▶ AIM OF THE EXERCISE:
Below is a set of records. Repeat them verbatim without the pictures.

▶ Stored items:
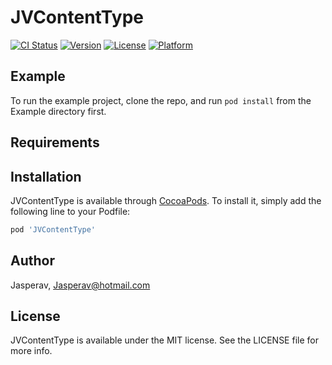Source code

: # JVContentType

[![CI Status](https://img.shields.io/travis/Jasperav/JVContentType.svg?style=flat)](https://travis-ci.org/Jasperav/JVContentType)
[![Version](https://img.shields.io/cocoapods/v/JVContentType.svg?style=flat)](https://cocoapods.org/pods/JVContentType)
[![License](https://img.shields.io/cocoapods/l/JVContentType.svg?style=flat)](https://cocoapods.org/pods/JVContentType)
[![Platform](https://img.shields.io/cocoapods/p/JVContentType.svg?style=flat)](https://cocoapods.org/pods/JVContentType)

## Example

To run the example project, clone the repo, and run `pod install` from the Example directory first.

## Requirements

## Installation

JVContentType is available through [CocoaPods](https://cocoapods.org). To install
it, simply add the following line to your Podfile:

```ruby
pod 'JVContentType'
```

## Author

Jasperav, Jasperav@hotmail.com

## License

JVContentType is available under the MIT license. See the LICENSE file for more info.
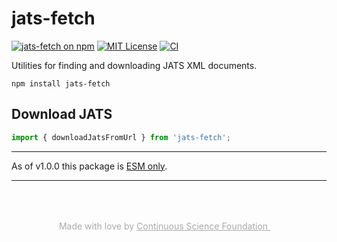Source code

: # jats-fetch

[![jats-fetch on npm](https://img.shields.io/npm/v/jats-fetch.svg)](https://www.npmjs.com/package/jats-fetch)
[![MIT License](https://img.shields.io/badge/license-MIT-blue.svg)](https://github.com/continuous-foundation/jats/blob/main/LICENSE)
[![CI](https://github.com/continuous-foundation/jats/workflows/CI/badge.svg)](https://github.com/continuous-foundation/jats/actions)

Utilities for finding and downloading JATS XML documents.

```
npm install jats-fetch
```

## Download JATS

```typescript
import { downloadJatsFromUrl } from 'jats-fetch';
```

---

As of v1.0.0 this package is [ESM only](https://gist.github.com/sindresorhus/a39789f98801d908bbc7ff3ecc99d99c).

---

<p style="text-align: center; color: #aaa; padding-top: 50px">
  Made with love by
  <a href="https://continuous.foundation" target="_blank" style="color: #aaa">
    Continuous Science Foundation <img src="https://continuous.foundation/images/logo-small.svg" style="height: 1em" />
  </a>
</p>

▶ ANSWER BELOW:
Source code

: # JVContentType

[![CI Status](https://img.shields.io/travis/Jasperav/JVContentType.svg?style=flat)](https://travis-ci.org/Jasperav/JVContentType)
[![Version](https://img.shields.io/cocoapods/v/JVContentType.svg?style=flat)](https://cocoapods.org/pods/JVContentType)
[![License](https://img.shields.io/cocoapods/l/JVContentType.svg?style=flat)](https://cocoapods.org/pods/JVContentType)
[![Platform](https://img.shields.io/cocoapods/p/JVContentType.svg?style=flat)](https://cocoapods.org/pods/JVContentType)

## Example

To run the example project, clone the repo, and run `pod install` from the Example directory first.

## Requirements

## Installation

JVContentType is available through [CocoaPods](https://cocoapods.org). To install
it, simply add the following line to your Podfile:

```ruby
pod 'JVContentType'
```

## Author

Jasperav, Jasperav@hotmail.com

## License

JVContentType is available under the MIT license. See the LICENSE file for more info.
Source code

: # jats-fetch

[![jats-fetch on npm](https://img.shields.io/npm/v/jats-fetch.svg)](https://www.npmjs.com/package/jats-fetch)
[![MIT License](https://img.shields.io/badge/license-MIT-blue.svg)](https://github.com/continuous-foundation/jats/blob/main/LICENSE)
[![CI](https://github.com/continuous-foundation/jats/workflows/CI/badge.svg)](https://github.com/continuous-foundation/jats/actions)

Utilities for finding and downloading JATS XML documents.

```
npm install jats-fetch
```

## Download JATS

```typescript
import { downloadJatsFromUrl } from 'jats-fetch';
```

---

As of v1.0.0 this package is [ESM only](https://gist.github.com/sindresorhus/a39789f98801d908bbc7ff3ecc99d99c).

---

<p style="text-align: center; color: #aaa; padding-top: 50px">
  Made with love by
  <a href="https://continuous.foundation" target="_blank" style="color: #aaa">
    Continuous Science Foundation <img src="https://continuous.foundation/images/logo-small.svg" style="height: 1em" />
  </a>
</p>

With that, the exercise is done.